Note: Relates to v1.8.0 release.
v1.8 of MongoDB (production release hot off the press, available from here) brings single server durability to MongoDB via its support for write-ahead journaling. The following summarises the key points from the journaling documentation, administration guide and from my initial playing around.
- you have to specify the –journal switch for mongod in order to enable journaling (was previously –dur prior to production release)
- journal files are created within a journal subfolder of your dbpath, up to 1GB each in size
- in the event of a crash, when mongod restarts it will replay the journal files to recover automatically before the server goes online
- if mongod shuts down cleanly, the journal files are cleared down. Also note that you shouldn’t end up with a lot of journal files as they are rotated out as they are no longer needed
- batch commits are performed approximately every 100ms (note the mention in the docs that this will be more frequent in future)
- preallocation of journal files may be done when mongod starts up. If it decides this is worth doing, it will fully provision 3 x 1GB files BEFORE accepting any connections - so there could be a couple of minutes delay after starting up before you can connect. These preallocated files are not cleared down when mongod is shutdown - so it won’t have to create them each time.
- when running with journal files on a SATA drive, I found that it chose not to preallocate them. When I set up a junction to map the journal folder onto a separate 15K SAS drive, it did then choose to preallocate the files.
Durability vs. performance - what’s the cost?
I wanted to get an idea of how much this journaling costs in terms of performance. Obviously there’s going to be a hit, I just like to get a rough feel for just how much. So I took a test 295MB CSV data file containing 20 million rows of data with 2 columns: _id (integer) and val (random 5 character string) and loaded into a fresh database, with/without journaling enabled.

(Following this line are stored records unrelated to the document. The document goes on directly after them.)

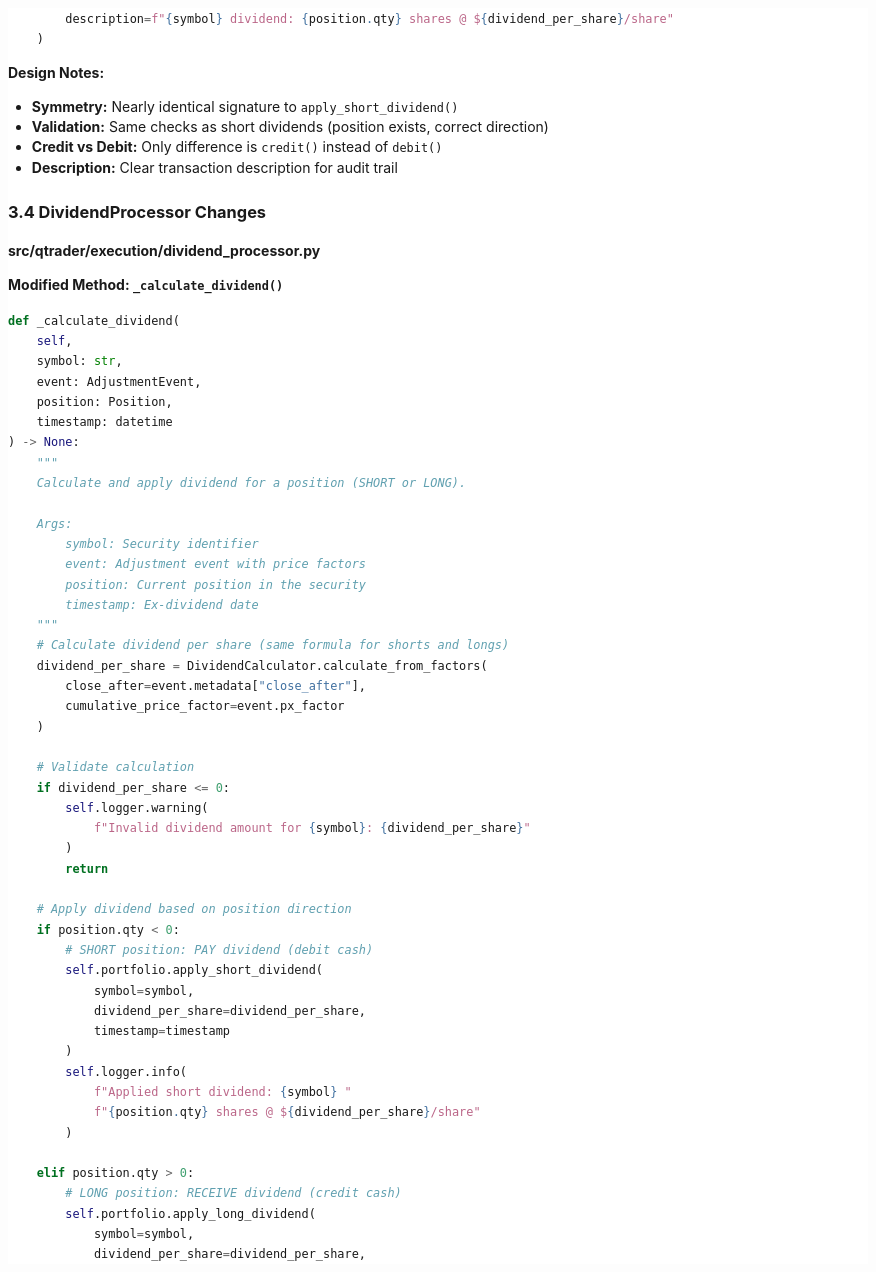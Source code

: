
```python
        description=f"{symbol} dividend: {position.qty} shares @ ${dividend_per_share}/share"
    )
```

**Design Notes:**

- **Symmetry:** Nearly identical signature to `apply_short_dividend()`
- **Validation:** Same checks as short dividends (position exists, correct direction)
- **Credit vs Debit:** Only difference is `credit()` instead of `debit()`
- **Description:** Clear transaction description for audit trail

### 3.4 DividendProcessor Changes

**src/qtrader/execution/dividend_processor.py**

**Modified Method: `_calculate_dividend()`**

```python
def _calculate_dividend(
    self,
    symbol: str,
    event: AdjustmentEvent,
    position: Position,
    timestamp: datetime
) -> None:
    """
    Calculate and apply dividend for a position (SHORT or LONG).

    Args:
        symbol: Security identifier
        event: Adjustment event with price factors
        position: Current position in the security
        timestamp: Ex-dividend date
    """
    # Calculate dividend per share (same formula for shorts and longs)
    dividend_per_share = DividendCalculator.calculate_from_factors(
        close_after=event.metadata["close_after"],
        cumulative_price_factor=event.px_factor
    )

    # Validate calculation
    if dividend_per_share <= 0:
        self.logger.warning(
            f"Invalid dividend amount for {symbol}: {dividend_per_share}"
        )
        return

    # Apply dividend based on position direction
    if position.qty < 0:
        # SHORT position: PAY dividend (debit cash)
        self.portfolio.apply_short_dividend(
            symbol=symbol,
            dividend_per_share=dividend_per_share,
            timestamp=timestamp
        )
        self.logger.info(
            f"Applied short dividend: {symbol} "
            f"{position.qty} shares @ ${dividend_per_share}/share"
        )

    elif position.qty > 0:
        # LONG position: RECEIVE dividend (credit cash)
        self.portfolio.apply_long_dividend(
            symbol=symbol,
            dividend_per_share=dividend_per_share,
```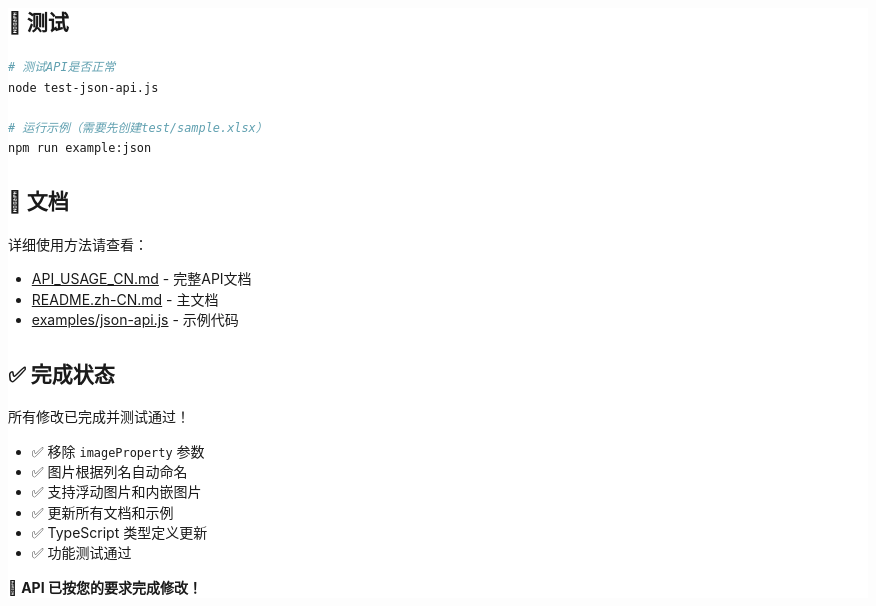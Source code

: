 ## 🧪 测试

```bash
# 测试API是否正常
node test-json-api.js

# 运行示例（需要先创建test/sample.xlsx）
npm run example:json
```

## 📖 文档

详细使用方法请查看：
- [API_USAGE_CN.md](API_USAGE_CN.md) - 完整API文档
- [README.zh-CN.md](README.zh-CN.md) - 主文档
- [examples/json-api.js](examples/json-api.js) - 示例代码

## ✅ 完成状态

所有修改已完成并测试通过！

- ✅ 移除 `imageProperty` 参数
- ✅ 图片根据列名自动命名
- ✅ 支持浮动图片和内嵌图片
- ✅ 更新所有文档和示例
- ✅ TypeScript 类型定义更新
- ✅ 功能测试通过

🎉 **API 已按您的要求完成修改！**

Tests were run on a single machine, Intel Xeon W3520 Quad Core, 10GB RAM, Disk 1=7200RPM SATA, Disk 2=15K SAS, Win 7 64Bit. MongoDB data is on Disk 1 (slower but larger disk).
Journaling? | Journal location | Files preallocated? | Import time (s) | Avg. Import Rate/s | Performance |
---|---|---|---|---|---|
No | n/a | n/a | 291 | 68729 | |
Yes | Disk 1 (same as data) | No | 442 | 45249 | -34% |
Yes | Disk 1 (same as data) | Yes (manually*) | 422 | 47393 | -31% |
Yes | Disk 2 (separate from data) | Yes | 448 | 44643 | -35% |
(*) mongod always chose not to preallocate when the journal directory was on the slower disk (same as the data) so I had to manually preallocate the files by copying the ones that were created when the faster disk was used.
I couldn’t run the test with the journals on disk 2 without them being preallocated because they were always preallocated and you can’t delete them all while mongod is running.
Summing up
In my tests, I found:
- using –journal resulted in about a 30-35% drop in throughput for my mongoimport job (just under 70K docs/s down to less than 50K docs/s)
- preallocating of journal files (as you’d expect) helps as it doesn’t have to create the files as it’s going along
- setting up a junction on Windows to map the journal directory onto a separate (and faster) disk to where the data is resulted in slower performance, presumably due to the overhead of the junction redirects. If there’s another/better way of doing this I’d be interested to know. Also I haven’t run this on Linux, so maybe there would be less of a hit on that. Personally, I’d like to see support for the journal folder to be explicitly configurable so you can point it at a separate disk.
Based on these results, for me, the decision on whether to use journaling or not would come down to how much I actually need single server durability. Is it critical for my specific use? Could I live without it and just use replica sets? What is the value / importance of it for my data vs. raw performance? Let’s not forget this is a new feature in MongoDB. As stated in the docs, there are a number of cases in 1.8.1 for performance improvements with regard to journaling. Definitely something to keep an eye on.